With his braces decked out in crimson-and-blue rubber bands, Sam Budetti said as a post player, he was the Markieff Morris of the sixth-grade Mo-Kan basketball team.

Teammate Ethan Toman was more a Xavier Henry kind of guy with his knack for sinking threes. And Mason McDow bestowed upon himself the title of Sherron Collins “because he is a beast and leads the team.”

Playing at Kansas University’s Robinson Gymnasium — which happens to be right across the street from Allen Fieldhouse — on one of the biggest college basketball weekends of the year, the comparisons to the Jayhawks’ top-ranked basketball team were inevitable.

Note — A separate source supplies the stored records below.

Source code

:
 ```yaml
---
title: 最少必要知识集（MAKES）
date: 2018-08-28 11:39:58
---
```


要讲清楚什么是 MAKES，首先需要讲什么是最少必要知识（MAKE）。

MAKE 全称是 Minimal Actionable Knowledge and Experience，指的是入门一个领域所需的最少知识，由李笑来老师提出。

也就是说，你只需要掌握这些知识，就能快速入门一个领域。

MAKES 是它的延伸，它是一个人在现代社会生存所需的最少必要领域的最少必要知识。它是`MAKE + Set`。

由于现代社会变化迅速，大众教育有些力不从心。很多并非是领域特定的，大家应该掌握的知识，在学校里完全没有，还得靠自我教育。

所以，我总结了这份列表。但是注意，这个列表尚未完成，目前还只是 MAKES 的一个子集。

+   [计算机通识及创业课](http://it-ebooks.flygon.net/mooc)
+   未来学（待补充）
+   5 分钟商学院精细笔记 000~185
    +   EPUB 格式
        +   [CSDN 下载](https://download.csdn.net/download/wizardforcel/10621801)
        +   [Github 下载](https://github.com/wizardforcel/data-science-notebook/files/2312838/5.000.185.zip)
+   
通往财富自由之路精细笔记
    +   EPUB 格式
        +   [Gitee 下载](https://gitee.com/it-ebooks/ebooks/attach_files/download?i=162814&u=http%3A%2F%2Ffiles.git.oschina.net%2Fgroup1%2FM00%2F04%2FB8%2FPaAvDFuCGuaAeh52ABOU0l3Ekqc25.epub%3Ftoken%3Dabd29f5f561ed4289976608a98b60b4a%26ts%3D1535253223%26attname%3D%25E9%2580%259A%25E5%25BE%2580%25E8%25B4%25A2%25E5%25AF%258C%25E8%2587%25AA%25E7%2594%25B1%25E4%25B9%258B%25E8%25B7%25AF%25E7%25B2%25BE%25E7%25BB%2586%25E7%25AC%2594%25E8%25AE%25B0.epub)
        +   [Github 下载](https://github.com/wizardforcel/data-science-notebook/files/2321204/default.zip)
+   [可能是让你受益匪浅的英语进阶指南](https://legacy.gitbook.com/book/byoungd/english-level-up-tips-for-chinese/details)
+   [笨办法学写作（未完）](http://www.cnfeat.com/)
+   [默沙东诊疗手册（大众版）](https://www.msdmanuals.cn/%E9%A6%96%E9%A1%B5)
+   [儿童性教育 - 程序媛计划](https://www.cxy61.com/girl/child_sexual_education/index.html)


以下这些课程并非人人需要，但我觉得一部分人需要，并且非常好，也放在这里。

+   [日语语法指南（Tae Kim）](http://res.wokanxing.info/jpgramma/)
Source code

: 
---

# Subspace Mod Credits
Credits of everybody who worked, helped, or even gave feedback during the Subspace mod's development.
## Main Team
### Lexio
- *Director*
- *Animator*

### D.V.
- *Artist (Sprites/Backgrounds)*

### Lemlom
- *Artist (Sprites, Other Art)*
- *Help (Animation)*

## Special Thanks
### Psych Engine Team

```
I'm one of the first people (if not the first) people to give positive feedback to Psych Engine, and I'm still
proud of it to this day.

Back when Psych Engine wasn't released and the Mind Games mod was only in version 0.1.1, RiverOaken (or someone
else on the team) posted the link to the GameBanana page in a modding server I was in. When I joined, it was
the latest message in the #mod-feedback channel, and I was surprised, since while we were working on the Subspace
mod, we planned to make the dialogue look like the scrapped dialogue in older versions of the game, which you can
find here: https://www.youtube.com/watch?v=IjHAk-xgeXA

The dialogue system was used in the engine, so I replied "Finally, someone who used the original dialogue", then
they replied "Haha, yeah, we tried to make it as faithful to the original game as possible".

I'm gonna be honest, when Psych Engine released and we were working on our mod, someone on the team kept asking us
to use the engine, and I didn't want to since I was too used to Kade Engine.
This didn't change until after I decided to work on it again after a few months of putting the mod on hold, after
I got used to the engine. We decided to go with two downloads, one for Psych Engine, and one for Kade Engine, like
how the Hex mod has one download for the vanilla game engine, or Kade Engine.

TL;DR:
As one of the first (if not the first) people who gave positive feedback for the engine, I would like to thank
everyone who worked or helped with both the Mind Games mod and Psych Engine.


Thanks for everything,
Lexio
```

The group of sixth-graders from the Kansas City area were among the 85 teams from six states that descended on Lawrence this weekend for the Best of the Midwest youth basketball tournament.

“March Madness has got everyone all fired up, got the vibe going,” said Josh Williams, who is with Midwest Sports Production, the company that hosts the event.

Speaking of March Madness, the Mo-Kan team held the same aspiration for the outcome of their basketball tournament as they had hoped for the Jayhawks in the NCAA Tournament.

“Win it, definitely win it,” Budetti said.

Unlike KU, the team had just pulled off a 49 to 45 victory over the Olathe-based KC Storm. The loss wasn’t a particularly devastating one for KC Storm, who fell to the Mo-Kan fifth-grade team by about 50 points a season ago.

“We were happy with what we got right there; it was a good experience,” said KC Storm player Gevon Slappy, who as a sixth-grader had somehow already mastered the art of fielding questions from the media.

Part of the draw for teams coming to Lawrence was the town’s rich history in the sport.

“It is just the absolute Mecca of college basketball,” Williams said. “People pull into the parking lot and are able to see right across (to) Allen Fieldhouse. That is where basketball was invented.”

Of course for Sarah Sullivan, an Olathe eighth-grader who plays on the Warrior Hoops team, there was one thing that would have been even more awesome than playing at KU during March Madness.

“It would be better if the Jayhawks were here,” she said.